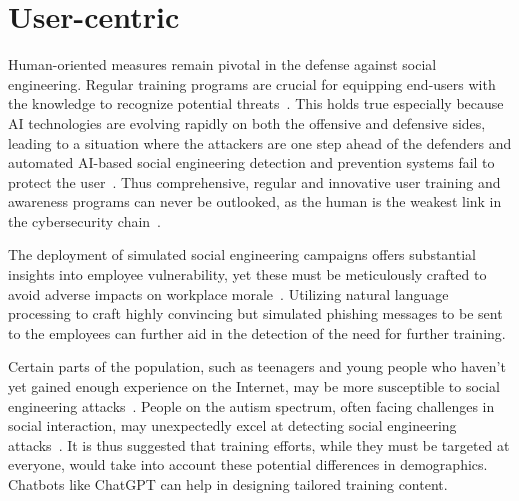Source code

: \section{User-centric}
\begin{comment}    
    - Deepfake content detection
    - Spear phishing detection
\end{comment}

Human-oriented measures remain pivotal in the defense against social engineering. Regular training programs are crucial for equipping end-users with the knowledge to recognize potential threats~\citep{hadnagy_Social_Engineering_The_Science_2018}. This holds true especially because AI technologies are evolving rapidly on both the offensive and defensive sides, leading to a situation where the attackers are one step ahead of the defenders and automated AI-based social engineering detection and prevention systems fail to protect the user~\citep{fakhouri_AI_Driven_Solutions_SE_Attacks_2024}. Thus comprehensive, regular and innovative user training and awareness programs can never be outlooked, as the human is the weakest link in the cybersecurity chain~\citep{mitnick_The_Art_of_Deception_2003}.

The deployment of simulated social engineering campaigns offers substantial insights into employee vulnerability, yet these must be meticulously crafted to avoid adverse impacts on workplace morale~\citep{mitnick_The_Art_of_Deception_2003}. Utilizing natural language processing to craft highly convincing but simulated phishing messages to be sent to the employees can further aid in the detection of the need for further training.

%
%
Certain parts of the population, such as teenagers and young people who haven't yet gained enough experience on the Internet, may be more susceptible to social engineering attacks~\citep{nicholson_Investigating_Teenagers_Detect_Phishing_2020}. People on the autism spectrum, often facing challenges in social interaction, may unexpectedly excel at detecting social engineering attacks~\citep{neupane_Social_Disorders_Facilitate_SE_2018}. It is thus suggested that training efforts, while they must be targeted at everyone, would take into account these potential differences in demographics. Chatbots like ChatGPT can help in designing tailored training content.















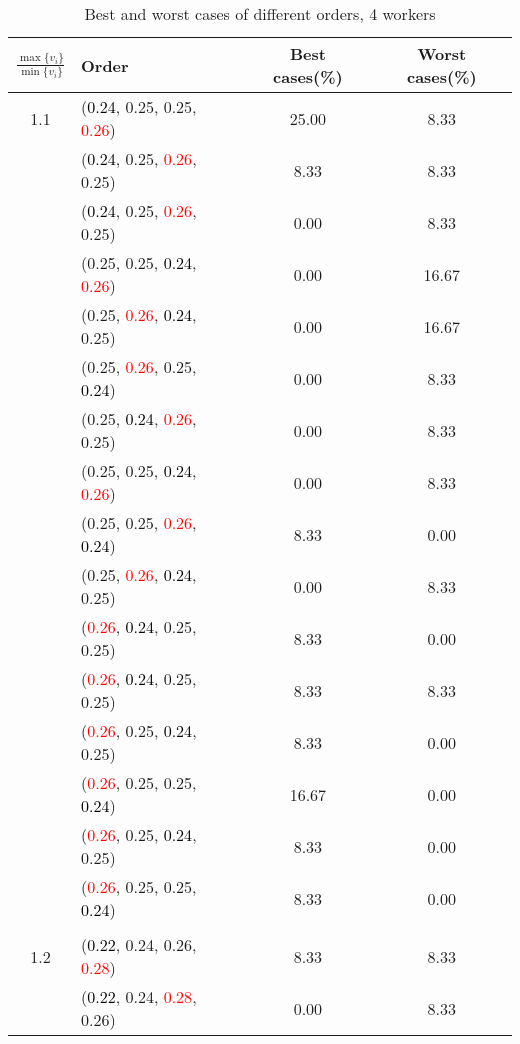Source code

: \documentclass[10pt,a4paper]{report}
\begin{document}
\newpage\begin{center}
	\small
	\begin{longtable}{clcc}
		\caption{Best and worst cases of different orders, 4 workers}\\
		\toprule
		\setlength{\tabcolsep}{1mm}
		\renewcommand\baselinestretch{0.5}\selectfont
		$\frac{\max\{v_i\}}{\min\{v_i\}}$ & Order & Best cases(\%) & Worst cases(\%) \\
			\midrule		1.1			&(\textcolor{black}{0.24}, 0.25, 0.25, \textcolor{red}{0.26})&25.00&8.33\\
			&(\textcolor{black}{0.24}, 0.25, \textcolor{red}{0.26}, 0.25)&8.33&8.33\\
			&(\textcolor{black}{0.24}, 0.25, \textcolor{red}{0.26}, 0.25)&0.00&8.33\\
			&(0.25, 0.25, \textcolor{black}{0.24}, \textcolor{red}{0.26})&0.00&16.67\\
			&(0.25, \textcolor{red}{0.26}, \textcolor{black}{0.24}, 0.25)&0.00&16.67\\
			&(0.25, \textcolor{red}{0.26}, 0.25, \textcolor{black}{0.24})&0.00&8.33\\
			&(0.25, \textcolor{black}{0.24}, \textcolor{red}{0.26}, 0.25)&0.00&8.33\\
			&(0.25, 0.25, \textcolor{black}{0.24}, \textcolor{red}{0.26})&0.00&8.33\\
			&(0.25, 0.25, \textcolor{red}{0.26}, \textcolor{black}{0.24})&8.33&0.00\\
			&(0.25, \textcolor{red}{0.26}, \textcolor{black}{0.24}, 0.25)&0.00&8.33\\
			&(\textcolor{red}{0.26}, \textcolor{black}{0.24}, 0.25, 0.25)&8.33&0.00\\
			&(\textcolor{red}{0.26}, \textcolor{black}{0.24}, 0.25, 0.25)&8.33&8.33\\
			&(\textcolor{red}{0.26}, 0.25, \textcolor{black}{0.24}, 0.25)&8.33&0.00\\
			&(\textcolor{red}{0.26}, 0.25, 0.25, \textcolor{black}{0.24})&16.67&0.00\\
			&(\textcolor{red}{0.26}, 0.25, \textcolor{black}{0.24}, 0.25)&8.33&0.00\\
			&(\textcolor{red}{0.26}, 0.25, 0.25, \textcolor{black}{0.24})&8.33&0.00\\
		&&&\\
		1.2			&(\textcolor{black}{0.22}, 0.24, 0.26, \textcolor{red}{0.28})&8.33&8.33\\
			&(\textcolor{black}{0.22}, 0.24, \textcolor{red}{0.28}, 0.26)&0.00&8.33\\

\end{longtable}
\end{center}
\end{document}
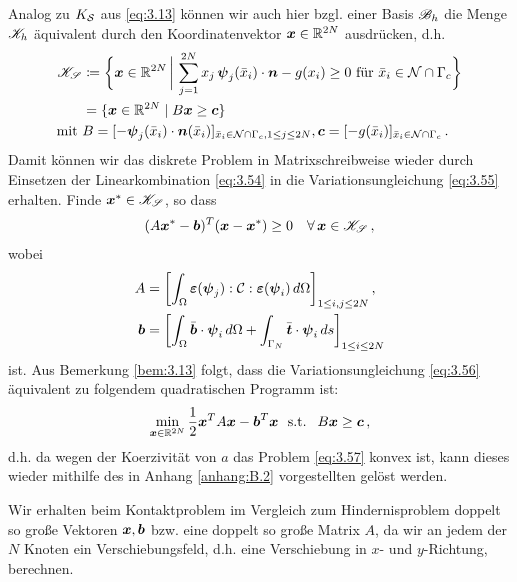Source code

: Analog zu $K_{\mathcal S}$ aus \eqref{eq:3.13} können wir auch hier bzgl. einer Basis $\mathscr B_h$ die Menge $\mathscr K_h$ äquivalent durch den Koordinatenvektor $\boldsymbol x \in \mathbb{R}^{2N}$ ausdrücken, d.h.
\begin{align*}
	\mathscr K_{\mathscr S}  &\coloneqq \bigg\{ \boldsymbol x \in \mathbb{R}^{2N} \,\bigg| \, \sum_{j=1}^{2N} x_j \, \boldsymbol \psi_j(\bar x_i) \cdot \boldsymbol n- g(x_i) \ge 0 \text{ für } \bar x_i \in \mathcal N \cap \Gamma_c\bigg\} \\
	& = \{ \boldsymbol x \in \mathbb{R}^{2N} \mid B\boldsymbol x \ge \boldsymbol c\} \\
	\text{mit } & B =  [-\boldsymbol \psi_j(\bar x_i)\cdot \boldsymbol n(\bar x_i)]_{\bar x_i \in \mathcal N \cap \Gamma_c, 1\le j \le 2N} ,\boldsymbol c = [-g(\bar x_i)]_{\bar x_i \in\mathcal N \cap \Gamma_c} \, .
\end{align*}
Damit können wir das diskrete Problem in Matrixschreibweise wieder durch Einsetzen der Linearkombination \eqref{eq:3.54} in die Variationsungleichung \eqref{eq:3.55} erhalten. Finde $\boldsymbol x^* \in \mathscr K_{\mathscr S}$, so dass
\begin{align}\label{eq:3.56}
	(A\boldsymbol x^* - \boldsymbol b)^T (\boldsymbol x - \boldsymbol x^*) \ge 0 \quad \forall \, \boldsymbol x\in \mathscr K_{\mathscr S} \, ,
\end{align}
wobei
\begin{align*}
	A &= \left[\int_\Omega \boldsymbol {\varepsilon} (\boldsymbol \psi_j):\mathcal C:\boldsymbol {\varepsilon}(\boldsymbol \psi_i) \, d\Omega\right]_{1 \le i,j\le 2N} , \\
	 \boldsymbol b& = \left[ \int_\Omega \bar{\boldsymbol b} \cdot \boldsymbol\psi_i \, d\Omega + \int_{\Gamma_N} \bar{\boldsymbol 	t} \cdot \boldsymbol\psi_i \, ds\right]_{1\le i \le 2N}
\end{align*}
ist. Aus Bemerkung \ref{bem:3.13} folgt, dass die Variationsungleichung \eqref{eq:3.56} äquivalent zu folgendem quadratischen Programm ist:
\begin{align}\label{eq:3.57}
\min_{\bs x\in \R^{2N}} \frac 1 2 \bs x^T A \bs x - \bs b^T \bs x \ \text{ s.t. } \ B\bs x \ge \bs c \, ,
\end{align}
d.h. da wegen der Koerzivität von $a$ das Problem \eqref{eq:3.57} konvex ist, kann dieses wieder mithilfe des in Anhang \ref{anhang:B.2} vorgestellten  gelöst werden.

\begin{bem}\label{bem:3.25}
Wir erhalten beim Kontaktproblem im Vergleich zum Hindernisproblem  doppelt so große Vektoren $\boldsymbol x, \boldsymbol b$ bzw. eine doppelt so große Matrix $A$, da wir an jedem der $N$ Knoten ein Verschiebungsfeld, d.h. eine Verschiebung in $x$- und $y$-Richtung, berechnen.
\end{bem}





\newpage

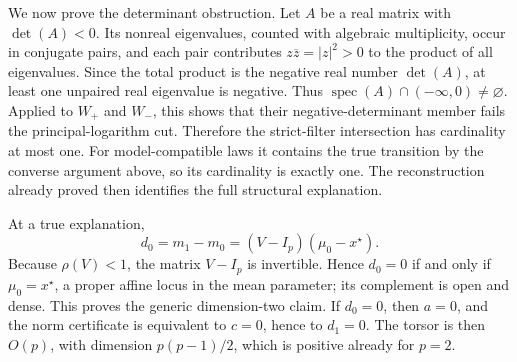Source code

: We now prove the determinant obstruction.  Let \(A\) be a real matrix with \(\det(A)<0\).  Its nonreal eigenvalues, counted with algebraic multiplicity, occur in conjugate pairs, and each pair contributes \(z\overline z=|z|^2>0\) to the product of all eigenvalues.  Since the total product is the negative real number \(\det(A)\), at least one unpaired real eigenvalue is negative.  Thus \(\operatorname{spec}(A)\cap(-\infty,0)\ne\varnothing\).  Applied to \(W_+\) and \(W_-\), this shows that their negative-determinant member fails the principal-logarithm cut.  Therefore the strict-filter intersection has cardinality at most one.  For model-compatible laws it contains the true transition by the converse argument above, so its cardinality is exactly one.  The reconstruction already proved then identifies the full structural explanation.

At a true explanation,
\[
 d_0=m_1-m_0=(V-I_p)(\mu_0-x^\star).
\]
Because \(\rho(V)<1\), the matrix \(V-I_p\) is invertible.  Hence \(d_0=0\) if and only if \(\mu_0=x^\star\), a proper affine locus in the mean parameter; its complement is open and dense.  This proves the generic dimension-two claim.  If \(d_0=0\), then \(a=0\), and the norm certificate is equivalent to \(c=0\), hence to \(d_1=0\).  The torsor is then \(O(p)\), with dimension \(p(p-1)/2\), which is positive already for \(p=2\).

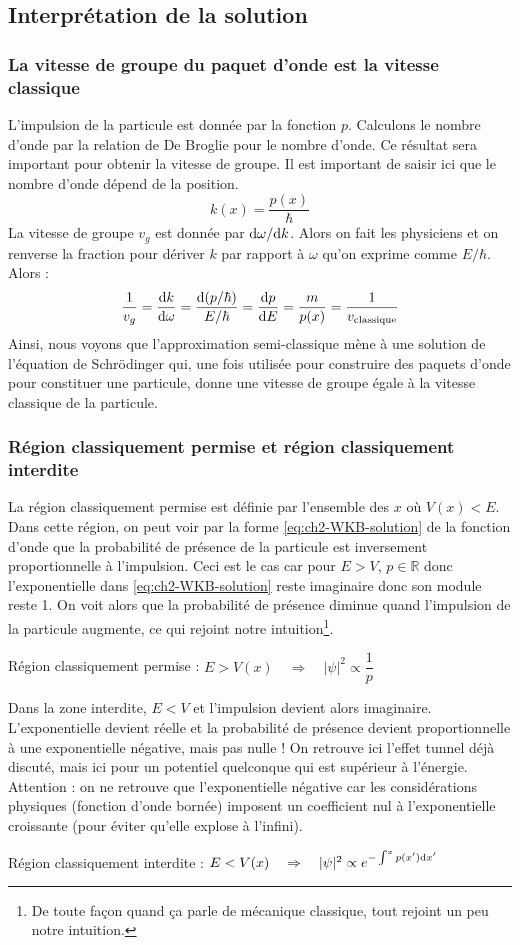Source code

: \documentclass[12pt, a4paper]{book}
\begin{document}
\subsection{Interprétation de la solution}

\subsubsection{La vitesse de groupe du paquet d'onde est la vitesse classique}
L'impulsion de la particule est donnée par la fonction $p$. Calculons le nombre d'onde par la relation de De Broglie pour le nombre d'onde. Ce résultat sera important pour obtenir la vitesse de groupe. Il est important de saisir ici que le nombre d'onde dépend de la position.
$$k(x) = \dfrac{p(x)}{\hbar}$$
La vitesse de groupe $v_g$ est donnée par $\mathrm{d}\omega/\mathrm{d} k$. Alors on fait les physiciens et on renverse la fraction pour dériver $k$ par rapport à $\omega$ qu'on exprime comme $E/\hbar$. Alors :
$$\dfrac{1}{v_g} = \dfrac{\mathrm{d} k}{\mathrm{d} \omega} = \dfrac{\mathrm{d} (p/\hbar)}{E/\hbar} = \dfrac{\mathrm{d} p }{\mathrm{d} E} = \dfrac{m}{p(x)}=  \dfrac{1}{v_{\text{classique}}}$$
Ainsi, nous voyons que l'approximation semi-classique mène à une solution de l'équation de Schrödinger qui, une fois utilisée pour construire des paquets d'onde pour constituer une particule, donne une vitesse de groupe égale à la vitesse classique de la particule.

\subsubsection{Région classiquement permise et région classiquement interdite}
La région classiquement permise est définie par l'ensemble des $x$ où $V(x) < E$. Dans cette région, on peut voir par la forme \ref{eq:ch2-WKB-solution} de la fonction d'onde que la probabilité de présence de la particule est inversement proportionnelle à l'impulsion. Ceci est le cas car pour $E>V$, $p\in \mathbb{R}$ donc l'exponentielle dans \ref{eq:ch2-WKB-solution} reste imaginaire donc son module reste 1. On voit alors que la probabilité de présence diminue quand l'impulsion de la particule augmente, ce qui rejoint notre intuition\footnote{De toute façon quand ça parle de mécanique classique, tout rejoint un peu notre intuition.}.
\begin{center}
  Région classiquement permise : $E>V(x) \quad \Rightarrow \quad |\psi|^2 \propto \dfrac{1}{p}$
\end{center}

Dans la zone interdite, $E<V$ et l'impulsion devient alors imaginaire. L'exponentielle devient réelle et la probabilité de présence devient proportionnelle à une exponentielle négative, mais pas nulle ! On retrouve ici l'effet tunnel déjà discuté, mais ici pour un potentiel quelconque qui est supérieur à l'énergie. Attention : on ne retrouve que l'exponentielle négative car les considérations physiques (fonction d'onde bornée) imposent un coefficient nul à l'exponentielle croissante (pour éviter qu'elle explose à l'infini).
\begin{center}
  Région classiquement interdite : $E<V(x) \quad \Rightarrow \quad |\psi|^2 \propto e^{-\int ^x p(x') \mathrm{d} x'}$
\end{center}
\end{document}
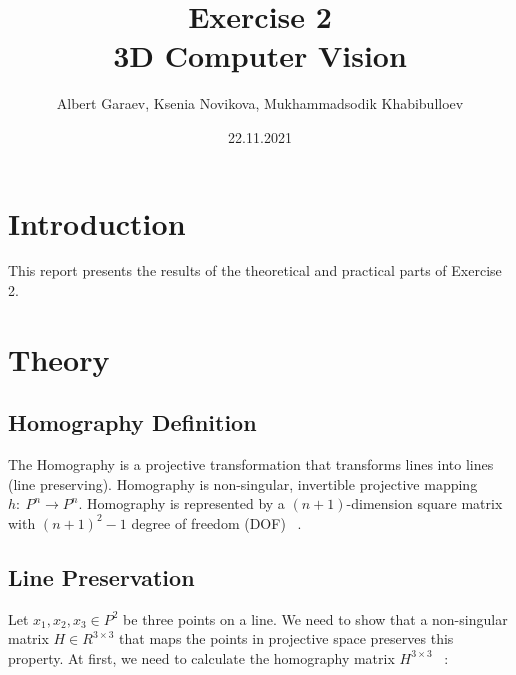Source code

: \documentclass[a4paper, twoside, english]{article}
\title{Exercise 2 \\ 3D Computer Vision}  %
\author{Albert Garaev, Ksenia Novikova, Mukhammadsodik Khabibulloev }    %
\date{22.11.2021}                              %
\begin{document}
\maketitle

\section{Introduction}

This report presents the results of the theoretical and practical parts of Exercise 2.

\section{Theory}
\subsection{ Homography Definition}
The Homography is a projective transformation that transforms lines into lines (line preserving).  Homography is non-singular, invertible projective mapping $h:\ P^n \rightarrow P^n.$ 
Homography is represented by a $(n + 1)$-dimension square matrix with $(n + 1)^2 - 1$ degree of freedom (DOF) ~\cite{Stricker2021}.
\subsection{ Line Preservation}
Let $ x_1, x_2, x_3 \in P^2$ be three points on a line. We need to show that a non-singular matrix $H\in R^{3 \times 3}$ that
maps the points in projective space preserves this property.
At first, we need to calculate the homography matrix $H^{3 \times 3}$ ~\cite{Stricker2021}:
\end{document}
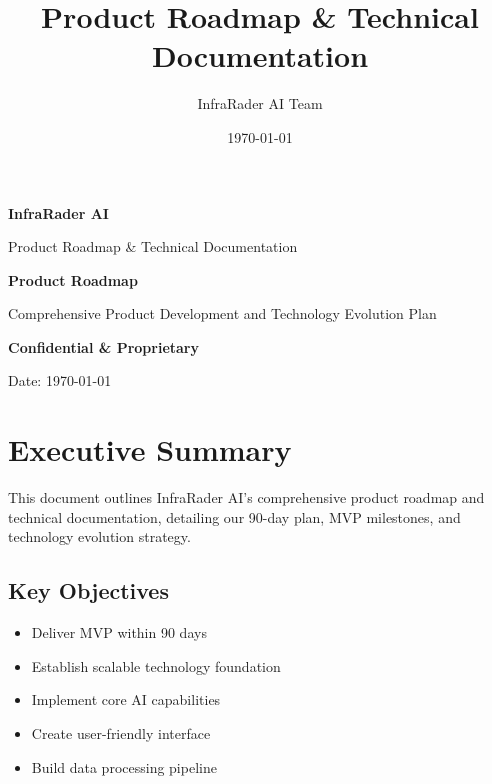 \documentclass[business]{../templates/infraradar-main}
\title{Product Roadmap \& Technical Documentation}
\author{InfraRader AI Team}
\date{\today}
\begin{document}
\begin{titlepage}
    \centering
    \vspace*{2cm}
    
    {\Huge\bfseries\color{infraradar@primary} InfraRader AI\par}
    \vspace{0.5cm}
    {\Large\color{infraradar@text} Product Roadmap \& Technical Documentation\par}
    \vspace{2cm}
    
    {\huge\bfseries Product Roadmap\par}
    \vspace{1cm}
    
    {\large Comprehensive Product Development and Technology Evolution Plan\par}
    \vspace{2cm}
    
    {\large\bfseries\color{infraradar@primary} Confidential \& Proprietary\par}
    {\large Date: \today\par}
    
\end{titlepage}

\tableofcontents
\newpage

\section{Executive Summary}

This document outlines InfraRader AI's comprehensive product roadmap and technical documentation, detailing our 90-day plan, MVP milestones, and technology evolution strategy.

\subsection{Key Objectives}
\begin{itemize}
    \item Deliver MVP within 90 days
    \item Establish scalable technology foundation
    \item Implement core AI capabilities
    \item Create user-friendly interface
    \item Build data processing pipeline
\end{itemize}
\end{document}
+++++
## Required action:
Start with the line with "Human-oriented measures remain" in the listing above and stop after the line with "Worst cases(\%) \\". Write out exactly the lines in that stretch and no others, without pictures.

## Result of this task:
Human-oriented measures remain pivotal in the defense against social engineering. Regular training programs are crucial for equipping end-users with the knowledge to recognize potential threats~\citep{hadnagy_Social_Engineering_The_Science_2018}. This holds true especially because AI technologies are evolving rapidly on both the offensive and defensive sides, leading to a situation where the attackers are one step ahead of the defenders and automated AI-based social engineering detection and prevention systems fail to protect the user~\citep{fakhouri_AI_Driven_Solutions_SE_Attacks_2024}. Thus comprehensive, regular and innovative user training and awareness programs can never be outlooked, as the human is the weakest link in the cybersecurity chain~\citep{mitnick_The_Art_of_Deception_2003}.

The deployment of simulated social engineering campaigns offers substantial insights into employee vulnerability, yet these must be meticulously crafted to avoid adverse impacts on workplace morale~\citep{mitnick_The_Art_of_Deception_2003}. Utilizing natural language processing to craft highly convincing but simulated phishing messages to be sent to the employees can further aid in the detection of the need for further training.

%
%
Certain parts of the population, such as teenagers and young people who haven't yet gained enough experience on the Internet, may be more susceptible to social engineering attacks~\citep{nicholson_Investigating_Teenagers_Detect_Phishing_2020}. People on the autism spectrum, often facing challenges in social interaction, may unexpectedly excel at detecting social engineering attacks~\citep{neupane_Social_Disorders_Facilitate_SE_2018}. It is thus suggested that training efforts, while they must be targeted at everyone, would take into account these potential differences in demographics. Chatbots like ChatGPT can help in designing tailored training content.















Source code

: \documentclass[10pt,a4paper]{report}
\begin{document}
\newpage\begin{center}
	\small
	\begin{longtable}{clcc}
		\caption{Best and worst cases of different orders, 4 workers}\\
		\toprule
		\setlength{\tabcolsep}{1mm}
		\renewcommand\baselinestretch{0.5}\selectfont
		$\frac{\max\{v_i\}}{\min\{v_i\}}$ & Order & Best cases(\%) & Worst cases(\%) \\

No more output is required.